# Work instruction:
Down to the final line, print each entry exactly.

# Provided records:
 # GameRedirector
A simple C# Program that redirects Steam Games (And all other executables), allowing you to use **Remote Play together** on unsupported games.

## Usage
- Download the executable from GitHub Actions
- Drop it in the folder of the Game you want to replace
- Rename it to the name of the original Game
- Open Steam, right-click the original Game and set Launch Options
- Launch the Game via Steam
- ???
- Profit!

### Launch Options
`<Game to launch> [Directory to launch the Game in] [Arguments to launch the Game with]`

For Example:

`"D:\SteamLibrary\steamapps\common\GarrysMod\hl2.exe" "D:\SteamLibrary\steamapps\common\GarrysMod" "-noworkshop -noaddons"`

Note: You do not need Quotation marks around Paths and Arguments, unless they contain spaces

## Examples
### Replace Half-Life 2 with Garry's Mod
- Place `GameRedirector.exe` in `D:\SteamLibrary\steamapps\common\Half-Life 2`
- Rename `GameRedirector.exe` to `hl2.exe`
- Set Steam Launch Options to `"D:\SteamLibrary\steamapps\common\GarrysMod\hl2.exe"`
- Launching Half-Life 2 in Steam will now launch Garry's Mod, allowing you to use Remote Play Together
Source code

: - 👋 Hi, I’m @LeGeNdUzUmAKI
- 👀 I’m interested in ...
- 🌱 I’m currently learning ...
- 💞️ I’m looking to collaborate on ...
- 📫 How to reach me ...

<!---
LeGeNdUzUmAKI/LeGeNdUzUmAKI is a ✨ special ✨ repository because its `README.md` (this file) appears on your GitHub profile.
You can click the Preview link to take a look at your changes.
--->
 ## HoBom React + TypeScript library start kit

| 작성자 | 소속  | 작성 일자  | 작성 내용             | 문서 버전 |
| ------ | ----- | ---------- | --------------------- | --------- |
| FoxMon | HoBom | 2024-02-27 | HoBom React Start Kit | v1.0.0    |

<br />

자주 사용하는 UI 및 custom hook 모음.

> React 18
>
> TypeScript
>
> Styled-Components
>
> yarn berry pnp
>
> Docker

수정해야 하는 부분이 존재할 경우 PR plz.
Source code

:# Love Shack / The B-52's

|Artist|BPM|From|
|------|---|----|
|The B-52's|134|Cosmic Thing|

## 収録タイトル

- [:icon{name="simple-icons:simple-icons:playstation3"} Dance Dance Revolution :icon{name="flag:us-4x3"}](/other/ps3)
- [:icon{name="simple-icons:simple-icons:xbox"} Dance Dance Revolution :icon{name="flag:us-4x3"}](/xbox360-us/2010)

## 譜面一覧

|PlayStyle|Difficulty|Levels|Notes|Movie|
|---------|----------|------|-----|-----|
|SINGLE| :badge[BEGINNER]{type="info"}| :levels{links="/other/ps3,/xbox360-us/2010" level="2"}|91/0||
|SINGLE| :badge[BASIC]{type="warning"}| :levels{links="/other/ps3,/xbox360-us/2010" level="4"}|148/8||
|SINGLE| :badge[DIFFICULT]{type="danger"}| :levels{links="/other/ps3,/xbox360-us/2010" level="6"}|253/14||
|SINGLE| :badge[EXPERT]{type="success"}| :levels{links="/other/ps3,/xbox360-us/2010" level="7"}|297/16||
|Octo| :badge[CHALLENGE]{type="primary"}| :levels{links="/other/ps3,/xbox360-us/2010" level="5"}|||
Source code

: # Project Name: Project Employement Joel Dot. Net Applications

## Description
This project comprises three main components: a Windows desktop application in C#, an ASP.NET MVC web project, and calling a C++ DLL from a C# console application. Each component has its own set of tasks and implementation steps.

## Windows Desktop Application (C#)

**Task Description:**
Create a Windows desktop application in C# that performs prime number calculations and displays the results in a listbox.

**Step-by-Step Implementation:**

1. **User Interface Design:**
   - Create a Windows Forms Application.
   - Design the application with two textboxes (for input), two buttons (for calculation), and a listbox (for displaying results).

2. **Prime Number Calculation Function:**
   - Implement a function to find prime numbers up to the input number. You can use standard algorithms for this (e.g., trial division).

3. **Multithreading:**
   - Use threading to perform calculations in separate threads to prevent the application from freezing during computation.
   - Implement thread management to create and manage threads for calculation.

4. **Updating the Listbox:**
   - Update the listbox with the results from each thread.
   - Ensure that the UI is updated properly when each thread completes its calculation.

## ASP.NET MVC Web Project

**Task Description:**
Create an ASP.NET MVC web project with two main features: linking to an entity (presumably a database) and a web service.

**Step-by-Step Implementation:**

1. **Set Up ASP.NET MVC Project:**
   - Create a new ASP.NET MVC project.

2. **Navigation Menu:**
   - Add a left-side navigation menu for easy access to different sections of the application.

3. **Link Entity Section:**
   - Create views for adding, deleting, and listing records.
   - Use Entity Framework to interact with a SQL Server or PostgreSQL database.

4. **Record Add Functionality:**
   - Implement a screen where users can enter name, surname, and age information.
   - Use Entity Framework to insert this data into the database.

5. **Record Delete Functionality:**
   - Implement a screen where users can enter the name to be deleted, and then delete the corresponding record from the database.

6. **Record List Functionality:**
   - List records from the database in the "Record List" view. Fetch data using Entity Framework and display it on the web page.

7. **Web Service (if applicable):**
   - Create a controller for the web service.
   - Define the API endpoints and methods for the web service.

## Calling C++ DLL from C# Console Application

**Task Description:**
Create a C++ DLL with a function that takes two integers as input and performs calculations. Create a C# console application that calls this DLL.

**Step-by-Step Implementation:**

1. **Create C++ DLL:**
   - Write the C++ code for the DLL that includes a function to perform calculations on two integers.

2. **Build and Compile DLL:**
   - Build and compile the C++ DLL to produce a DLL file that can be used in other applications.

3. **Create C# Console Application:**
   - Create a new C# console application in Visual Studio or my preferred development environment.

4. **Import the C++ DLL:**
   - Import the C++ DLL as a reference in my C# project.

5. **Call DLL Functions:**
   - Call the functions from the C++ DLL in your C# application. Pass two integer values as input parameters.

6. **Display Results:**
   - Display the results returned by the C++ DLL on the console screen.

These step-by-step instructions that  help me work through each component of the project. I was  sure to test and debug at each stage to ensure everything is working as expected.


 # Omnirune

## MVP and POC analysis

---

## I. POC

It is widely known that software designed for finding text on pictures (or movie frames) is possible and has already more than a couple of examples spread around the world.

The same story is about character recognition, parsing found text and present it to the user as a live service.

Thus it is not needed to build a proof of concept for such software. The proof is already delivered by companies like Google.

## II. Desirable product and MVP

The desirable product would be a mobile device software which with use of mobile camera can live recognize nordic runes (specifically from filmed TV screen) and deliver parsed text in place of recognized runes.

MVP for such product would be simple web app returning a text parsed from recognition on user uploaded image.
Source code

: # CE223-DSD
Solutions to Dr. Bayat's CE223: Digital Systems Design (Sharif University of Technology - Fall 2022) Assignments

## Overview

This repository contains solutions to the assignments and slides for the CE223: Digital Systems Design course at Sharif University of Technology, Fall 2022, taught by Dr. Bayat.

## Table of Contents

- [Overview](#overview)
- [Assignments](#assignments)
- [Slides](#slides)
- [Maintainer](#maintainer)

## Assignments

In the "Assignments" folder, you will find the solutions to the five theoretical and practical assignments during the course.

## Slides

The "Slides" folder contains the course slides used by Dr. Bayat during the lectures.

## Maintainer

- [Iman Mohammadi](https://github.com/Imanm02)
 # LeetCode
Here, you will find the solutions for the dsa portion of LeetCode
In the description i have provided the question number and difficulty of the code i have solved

# Answer area:
 # GameRedirector
A simple C# Program that redirects Steam Games (And all other executables), allowing you to use **Remote Play together** on unsupported games.

## Usage
- Download the executable from GitHub Actions
- Drop it in the folder of the Game you want to replace
- Rename it to the name of the original Game
- Open Steam, right-click the original Game and set Launch Options
- Launch the Game via Steam
- ???
- Profit!

### Launch Options
`<Game to launch> [Directory to launch the Game in] [Arguments to launch the Game with]`

For Example:

`"D:\SteamLibrary\steamapps\common\GarrysMod\hl2.exe" "D:\SteamLibrary\steamapps\common\GarrysMod" "-noworkshop -noaddons"`

Note: You do not need Quotation marks around Paths and Arguments, unless they contain spaces

## Examples
### Replace Half-Life 2 with Garry's Mod
- Place `GameRedirector.exe` in `D:\SteamLibrary\steamapps\common\Half-Life 2`
- Rename `GameRedirector.exe` to `hl2.exe`
- Set Steam Launch Options to `"D:\SteamLibrary\steamapps\common\GarrysMod\hl2.exe"`
- Launching Half-Life 2 in Steam will now launch Garry's Mod, allowing you to use Remote Play Together
Source code

: - 👋 Hi, I’m @LeGeNdUzUmAKI
- 👀 I’m interested in ...
- 🌱 I’m currently learning ...
- 💞️ I’m looking to collaborate on ...
- 📫 How to reach me ...

<!---
LeGeNdUzUmAKI/LeGeNdUzUmAKI is a ✨ special ✨ repository because its `README.md` (this file) appears on your GitHub profile.
You can click the Preview link to take a look at your changes.
--->
 ## HoBom React + TypeScript library start kit

| 작성자 | 소속  | 작성 일자  | 작성 내용             | 문서 버전 |
| ------ | ----- | ---------- | --------------------- | --------- |
| FoxMon | HoBom | 2024-02-27 | HoBom React Start Kit | v1.0.0    |

<br />

자주 사용하는 UI 및 custom hook 모음.

> React 18
>
> TypeScript
>
> Styled-Components
>
> yarn berry pnp
>
> Docker

수정해야 하는 부분이 존재할 경우 PR plz.
Source code

:# Love Shack / The B-52's

|Artist|BPM|From|
|------|---|----|
|The B-52's|134|Cosmic Thing|

## 収録タイトル

- [:icon{name="simple-icons:simple-icons:playstation3"} Dance Dance Revolution :icon{name="flag:us-4x3"}](/other/ps3)
- [:icon{name="simple-icons:simple-icons:xbox"} Dance Dance Revolution :icon{name="flag:us-4x3"}](/xbox360-us/2010)

## 譜面一覧

|PlayStyle|Difficulty|Levels|Notes|Movie|
|---------|----------|------|-----|-----|
|SINGLE| :badge[BEGINNER]{type="info"}| :levels{links="/other/ps3,/xbox360-us/2010" level="2"}|91/0||
|SINGLE| :badge[BASIC]{type="warning"}| :levels{links="/other/ps3,/xbox360-us/2010" level="4"}|148/8||
|SINGLE| :badge[DIFFICULT]{type="danger"}| :levels{links="/other/ps3,/xbox360-us/2010" level="6"}|253/14||
|SINGLE| :badge[EXPERT]{type="success"}| :levels{links="/other/ps3,/xbox360-us/2010" level="7"}|297/16||
|Octo| :badge[CHALLENGE]{type="primary"}| :levels{links="/other/ps3,/xbox360-us/2010" level="5"}|||
Source code

: # Project Name: Project Employement Joel Dot. Net Applications

## Description
This project comprises three main components: a Windows desktop application in C#, an ASP.NET MVC web project, and calling a C++ DLL from a C# console application. Each component has its own set of tasks and implementation steps.

## Windows Desktop Application (C#)

**Task Description:**
Create a Windows desktop application in C# that performs prime number calculations and displays the results in a listbox.

**Step-by-Step Implementation:**

1. **User Interface Design:**
   - Create a Windows Forms Application.
   - Design the application with two textboxes (for input), two buttons (for calculation), and a listbox (for displaying results).

2. **Prime Number Calculation Function:**
   - Implement a function to find prime numbers up to the input number. You can use standard algorithms for this (e.g., trial division).

3. **Multithreading:**
   - Use threading to perform calculations in separate threads to prevent the application from freezing during computation.
   - Implement thread management to create and manage threads for calculation.

4. **Updating the Listbox:**
   - Update the listbox with the results from each thread.
   - Ensure that the UI is updated properly when each thread completes its calculation.

## ASP.NET MVC Web Project

**Task Description:**
Create an ASP.NET MVC web project with two main features: linking to an entity (presumably a database) and a web service.

**Step-by-Step Implementation:**

1. **Set Up ASP.NET MVC Project:**
   - Create a new ASP.NET MVC project.

2. **Navigation Menu:**
   - Add a left-side navigation menu for easy access to different sections of the application.

3. **Link Entity Section:**
   - Create views for adding, deleting, and listing records.
   - Use Entity Framework to interact with a SQL Server or PostgreSQL database.

4. **Record Add Functionality:**
   - Implement a screen where users can enter name, surname, and age information.
   - Use Entity Framework to insert this data into the database.

5. **Record Delete Functionality:**
   - Implement a screen where users can enter the name to be deleted, and then delete the corresponding record from the database.

6. **Record List Functionality:**
   - List records from the database in the "Record List" view. Fetch data using Entity Framework and display it on the web page.

7. **Web Service (if applicable):**
   - Create a controller for the web service.
   - Define the API endpoints and methods for the web service.

## Calling C++ DLL from C# Console Application

**Task Description:**
Create a C++ DLL with a function that takes two integers as input and performs calculations. Create a C# console application that calls this DLL.

**Step-by-Step Implementation:**

1. **Create C++ DLL:**
   - Write the C++ code for the DLL that includes a function to perform calculations on two integers.

2. **Build and Compile DLL:**
   - Build and compile the C++ DLL to produce a DLL file that can be used in other applications.

3. **Create C# Console Application:**
   - Create a new C# console application in Visual Studio or my preferred development environment.

4. **Import the C++ DLL:**
   - Import the C++ DLL as a reference in my C# project.

5. **Call DLL Functions:**
   - Call the functions from the C++ DLL in your C# application. Pass two integer values as input parameters.

6. **Display Results:**
   - Display the results returned by the C++ DLL on the console screen.

These step-by-step instructions that  help me work through each component of the project. I was  sure to test and debug at each stage to ensure everything is working as expected.


 # Omnirune

## MVP and POC analysis

---

## I. POC

It is widely known that software designed for finding text on pictures (or movie frames) is possible and has already more than a couple of examples spread around the world.

The same story is about character recognition, parsing found text and present it to the user as a live service.

Thus it is not needed to build a proof of concept for such software. The proof is already delivered by companies like Google.

## II. Desirable product and MVP

The desirable product would be a mobile device software which with use of mobile camera can live recognize nordic runes (specifically from filmed TV screen) and deliver parsed text in place of recognized runes.

MVP for such product would be simple web app returning a text parsed from recognition on user uploaded image.
Source code

: # CE223-DSD
Solutions to Dr. Bayat's CE223: Digital Systems Design (Sharif University of Technology - Fall 2022) Assignments

## Overview

This repository contains solutions to the assignments and slides for the CE223: Digital Systems Design course at Sharif University of Technology, Fall 2022, taught by Dr. Bayat.

## Table of Contents

- [Overview](#overview)
- [Assignments](#assignments)
- [Slides](#slides)
- [Maintainer](#maintainer)

## Assignments

In the "Assignments" folder, you will find the solutions to the five theoretical and practical assignments during the course.

## Slides

The "Slides" folder contains the course slides used by Dr. Bayat during the lectures.

## Maintainer

- [Iman Mohammadi](https://github.com/Imanm02)
 # LeetCode
Here, you will find the solutions for the dsa portion of LeetCode
In the description i have provided the question number and difficulty of the code i have solved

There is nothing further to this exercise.